• SUPPLIED MATERIAL:
####
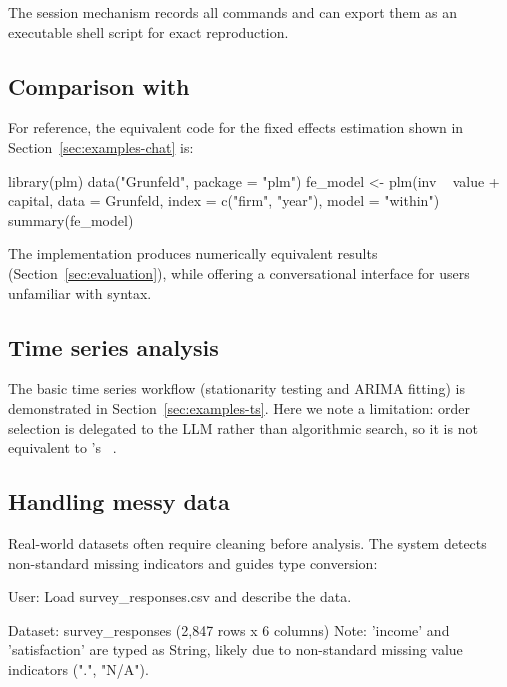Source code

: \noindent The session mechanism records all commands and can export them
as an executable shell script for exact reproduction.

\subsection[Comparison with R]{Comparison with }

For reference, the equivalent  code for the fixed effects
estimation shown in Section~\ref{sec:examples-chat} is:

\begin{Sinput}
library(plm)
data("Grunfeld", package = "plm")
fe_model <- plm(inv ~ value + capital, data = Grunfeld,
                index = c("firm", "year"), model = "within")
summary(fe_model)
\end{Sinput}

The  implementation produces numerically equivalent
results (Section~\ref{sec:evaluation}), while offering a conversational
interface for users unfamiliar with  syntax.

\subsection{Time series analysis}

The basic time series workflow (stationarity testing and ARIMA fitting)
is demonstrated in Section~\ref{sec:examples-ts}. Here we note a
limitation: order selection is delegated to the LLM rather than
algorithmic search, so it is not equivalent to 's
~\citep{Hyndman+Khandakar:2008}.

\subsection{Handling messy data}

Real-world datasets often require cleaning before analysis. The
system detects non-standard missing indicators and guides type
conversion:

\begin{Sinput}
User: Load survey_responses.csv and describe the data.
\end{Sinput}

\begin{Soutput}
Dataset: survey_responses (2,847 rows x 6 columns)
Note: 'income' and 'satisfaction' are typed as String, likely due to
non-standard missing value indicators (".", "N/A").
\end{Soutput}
####
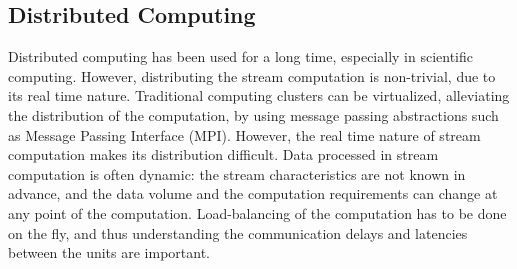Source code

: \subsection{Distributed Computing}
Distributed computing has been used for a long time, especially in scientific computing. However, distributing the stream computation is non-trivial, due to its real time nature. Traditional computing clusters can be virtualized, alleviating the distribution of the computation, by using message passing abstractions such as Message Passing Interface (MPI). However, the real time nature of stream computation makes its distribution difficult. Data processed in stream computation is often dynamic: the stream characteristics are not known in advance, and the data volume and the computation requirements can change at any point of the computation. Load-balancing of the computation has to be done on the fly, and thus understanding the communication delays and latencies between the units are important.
####
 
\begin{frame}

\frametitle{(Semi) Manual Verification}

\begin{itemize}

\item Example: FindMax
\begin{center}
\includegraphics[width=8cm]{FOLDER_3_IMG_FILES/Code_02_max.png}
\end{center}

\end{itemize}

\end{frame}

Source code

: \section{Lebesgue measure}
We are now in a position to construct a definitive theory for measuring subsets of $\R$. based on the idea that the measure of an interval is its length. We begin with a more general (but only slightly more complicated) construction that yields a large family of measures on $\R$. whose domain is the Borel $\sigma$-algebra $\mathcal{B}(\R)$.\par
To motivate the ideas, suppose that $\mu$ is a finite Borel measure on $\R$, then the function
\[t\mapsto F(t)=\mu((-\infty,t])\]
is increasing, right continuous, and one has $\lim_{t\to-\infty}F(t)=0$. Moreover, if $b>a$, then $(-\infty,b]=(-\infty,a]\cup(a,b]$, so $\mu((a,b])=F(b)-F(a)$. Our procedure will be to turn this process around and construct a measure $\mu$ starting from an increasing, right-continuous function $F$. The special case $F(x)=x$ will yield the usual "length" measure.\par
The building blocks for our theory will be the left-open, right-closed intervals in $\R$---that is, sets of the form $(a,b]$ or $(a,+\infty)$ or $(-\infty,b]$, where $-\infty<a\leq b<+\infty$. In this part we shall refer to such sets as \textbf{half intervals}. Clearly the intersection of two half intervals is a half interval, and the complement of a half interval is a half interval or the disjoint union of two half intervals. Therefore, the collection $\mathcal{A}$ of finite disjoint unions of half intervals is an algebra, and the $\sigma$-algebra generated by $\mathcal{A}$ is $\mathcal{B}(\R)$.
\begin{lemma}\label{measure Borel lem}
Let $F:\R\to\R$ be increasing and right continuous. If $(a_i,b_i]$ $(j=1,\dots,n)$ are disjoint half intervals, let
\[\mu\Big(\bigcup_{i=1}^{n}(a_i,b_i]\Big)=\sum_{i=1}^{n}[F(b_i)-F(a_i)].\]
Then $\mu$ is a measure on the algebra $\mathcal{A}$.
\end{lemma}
####
• GOAL OF THE EXERCISE: The answer must be every line of the entries that includes the word "examples".

• THE COMPLETED TASK:
estimation shown in Section~\ref{sec:examples-chat} is:
is demonstrated in Section~\ref{sec:examples-ts}. Here we note a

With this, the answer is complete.